- **RECORD EXCERPTS**:
-------
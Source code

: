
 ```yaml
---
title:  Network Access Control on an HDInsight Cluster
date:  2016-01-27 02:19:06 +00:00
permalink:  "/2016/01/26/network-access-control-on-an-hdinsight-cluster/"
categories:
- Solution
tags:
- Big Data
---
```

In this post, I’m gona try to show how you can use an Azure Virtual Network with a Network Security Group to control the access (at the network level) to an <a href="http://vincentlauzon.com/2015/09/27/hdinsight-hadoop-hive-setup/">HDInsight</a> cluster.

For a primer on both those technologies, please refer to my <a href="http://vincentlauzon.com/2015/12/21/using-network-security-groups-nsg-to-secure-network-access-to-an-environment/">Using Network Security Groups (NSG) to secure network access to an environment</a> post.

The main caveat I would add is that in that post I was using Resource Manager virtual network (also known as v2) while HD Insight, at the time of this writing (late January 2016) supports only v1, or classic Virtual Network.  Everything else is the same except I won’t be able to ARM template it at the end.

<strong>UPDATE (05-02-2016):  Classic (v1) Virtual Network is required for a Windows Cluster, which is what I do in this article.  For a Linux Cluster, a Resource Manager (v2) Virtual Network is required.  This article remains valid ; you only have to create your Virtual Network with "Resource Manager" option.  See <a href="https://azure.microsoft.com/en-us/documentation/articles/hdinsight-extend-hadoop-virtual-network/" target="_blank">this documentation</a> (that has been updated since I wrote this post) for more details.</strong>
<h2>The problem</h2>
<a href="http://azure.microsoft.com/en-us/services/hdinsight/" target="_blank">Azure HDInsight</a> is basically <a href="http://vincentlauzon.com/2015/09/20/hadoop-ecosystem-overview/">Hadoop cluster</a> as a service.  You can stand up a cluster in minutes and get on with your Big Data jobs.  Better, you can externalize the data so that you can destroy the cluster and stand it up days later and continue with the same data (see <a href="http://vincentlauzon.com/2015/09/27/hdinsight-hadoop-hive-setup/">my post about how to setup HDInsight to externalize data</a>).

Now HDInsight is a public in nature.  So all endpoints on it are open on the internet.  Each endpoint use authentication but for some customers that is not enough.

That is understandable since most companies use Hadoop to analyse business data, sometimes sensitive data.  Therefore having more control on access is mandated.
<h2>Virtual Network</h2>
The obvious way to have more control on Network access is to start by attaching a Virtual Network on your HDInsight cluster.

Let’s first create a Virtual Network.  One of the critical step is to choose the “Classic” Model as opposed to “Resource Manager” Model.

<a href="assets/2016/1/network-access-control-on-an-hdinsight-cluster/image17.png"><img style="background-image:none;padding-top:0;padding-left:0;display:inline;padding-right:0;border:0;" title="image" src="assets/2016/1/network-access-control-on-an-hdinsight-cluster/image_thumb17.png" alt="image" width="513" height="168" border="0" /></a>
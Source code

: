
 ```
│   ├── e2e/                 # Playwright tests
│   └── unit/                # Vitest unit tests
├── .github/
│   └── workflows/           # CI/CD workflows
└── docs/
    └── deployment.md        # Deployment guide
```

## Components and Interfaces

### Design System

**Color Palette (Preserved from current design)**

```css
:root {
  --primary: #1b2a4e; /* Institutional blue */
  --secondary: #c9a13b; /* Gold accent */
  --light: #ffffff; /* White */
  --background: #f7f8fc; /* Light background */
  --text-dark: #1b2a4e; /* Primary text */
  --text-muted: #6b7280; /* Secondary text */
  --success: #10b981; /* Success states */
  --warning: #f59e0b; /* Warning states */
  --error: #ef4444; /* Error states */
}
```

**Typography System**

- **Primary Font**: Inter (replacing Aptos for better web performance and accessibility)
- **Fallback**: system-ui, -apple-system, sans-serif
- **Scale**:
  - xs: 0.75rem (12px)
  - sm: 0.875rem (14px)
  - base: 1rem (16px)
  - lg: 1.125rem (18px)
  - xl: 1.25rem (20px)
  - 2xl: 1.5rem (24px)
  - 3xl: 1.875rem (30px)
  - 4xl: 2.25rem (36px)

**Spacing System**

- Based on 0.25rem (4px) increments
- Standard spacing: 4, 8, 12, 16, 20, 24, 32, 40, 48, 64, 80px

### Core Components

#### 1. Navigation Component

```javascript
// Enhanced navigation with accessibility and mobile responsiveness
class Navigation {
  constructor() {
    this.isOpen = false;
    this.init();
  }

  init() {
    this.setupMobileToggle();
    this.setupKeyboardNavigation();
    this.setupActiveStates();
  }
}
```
-------
- **PROBLEM DESCRIPTION**: Print each entry above again, exactly as it was given.

- **RESULT BELOW**:
Source code

:
 ```yaml
---
title:  Network Access Control on an HDInsight Cluster
date:  2016-01-27 02:19:06 +00:00
permalink:  "/2016/01/26/network-access-control-on-an-hdinsight-cluster/"
categories:
- Solution
tags:
- Big Data
---
```

In this post, I’m gona try to show how you can use an Azure Virtual Network with a Network Security Group to control the access (at the network level) to an <a href="http://vincentlauzon.com/2015/09/27/hdinsight-hadoop-hive-setup/">HDInsight</a> cluster.

For a primer on both those technologies, please refer to my <a href="http://vincentlauzon.com/2015/12/21/using-network-security-groups-nsg-to-secure-network-access-to-an-environment/">Using Network Security Groups (NSG) to secure network access to an environment</a> post.

The main caveat I would add is that in that post I was using Resource Manager virtual network (also known as v2) while HD Insight, at the time of this writing (late January 2016) supports only v1, or classic Virtual Network.  Everything else is the same except I won’t be able to ARM template it at the end.

<strong>UPDATE (05-02-2016):  Classic (v1) Virtual Network is required for a Windows Cluster, which is what I do in this article.  For a Linux Cluster, a Resource Manager (v2) Virtual Network is required.  This article remains valid ; you only have to create your Virtual Network with "Resource Manager" option.  See <a href="https://azure.microsoft.com/en-us/documentation/articles/hdinsight-extend-hadoop-virtual-network/" target="_blank">this documentation</a> (that has been updated since I wrote this post) for more details.</strong>
<h2>The problem</h2>
<a href="http://azure.microsoft.com/en-us/services/hdinsight/" target="_blank">Azure HDInsight</a> is basically <a href="http://vincentlauzon.com/2015/09/20/hadoop-ecosystem-overview/">Hadoop cluster</a> as a service.  You can stand up a cluster in minutes and get on with your Big Data jobs.  Better, you can externalize the data so that you can destroy the cluster and stand it up days later and continue with the same data (see <a href="http://vincentlauzon.com/2015/09/27/hdinsight-hadoop-hive-setup/">my post about how to setup HDInsight to externalize data</a>).

Now HDInsight is a public in nature.  So all endpoints on it are open on the internet.  Each endpoint use authentication but for some customers that is not enough.

That is understandable since most companies use Hadoop to analyse business data, sometimes sensitive data.  Therefore having more control on access is mandated.
<h2>Virtual Network</h2>
The obvious way to have more control on Network access is to start by attaching a Virtual Network on your HDInsight cluster.

Let’s first create a Virtual Network.  One of the critical step is to choose the “Classic” Model as opposed to “Resource Manager” Model.

<a href="assets/2016/1/network-access-control-on-an-hdinsight-cluster/image17.png"><img style="background-image:none;padding-top:0;padding-left:0;display:inline;padding-right:0;border:0;" title="image" src="assets/2016/1/network-access-control-on-an-hdinsight-cluster/image_thumb17.png" alt="image" width="513" height="168" border="0" /></a>
Source code

:
 ```
│   ├── e2e/                 # Playwright tests
│   └── unit/                # Vitest unit tests
├── .github/
│   └── workflows/           # CI/CD workflows
└── docs/
    └── deployment.md        # Deployment guide
```

## Components and Interfaces

### Design System

**Color Palette (Preserved from current design)**

```css
:root {
  --primary: #1b2a4e; /* Institutional blue */
  --secondary: #c9a13b; /* Gold accent */
  --light: #ffffff; /* White */
  --background: #f7f8fc; /* Light background */
  --text-dark: #1b2a4e; /* Primary text */
  --text-muted: #6b7280; /* Secondary text */
  --success: #10b981; /* Success states */
  --warning: #f59e0b; /* Warning states */
  --error: #ef4444; /* Error states */
}
```

**Typography System**

- **Primary Font**: Inter (replacing Aptos for better web performance and accessibility)
- **Fallback**: system-ui, -apple-system, sans-serif
- **Scale**:
  - xs: 0.75rem (12px)
  - sm: 0.875rem (14px)
  - base: 1rem (16px)
  - lg: 1.125rem (18px)
  - xl: 1.25rem (20px)
  - 2xl: 1.5rem (24px)
  - 3xl: 1.875rem (30px)
  - 4xl: 2.25rem (36px)

**Spacing System**

- Based on 0.25rem (4px) increments
- Standard spacing: 4, 8, 12, 16, 20, 24, 32, 40, 48, 64, 80px

### Core Components

#### 1. Navigation Component

```javascript
// Enhanced navigation with accessibility and mobile responsiveness
class Navigation {
  constructor() {
    this.isOpen = false;
    this.init();
  }

  init() {
    this.setupMobileToggle();
    this.setupKeyboardNavigation();
    this.setupActiveStates();
  }
}
```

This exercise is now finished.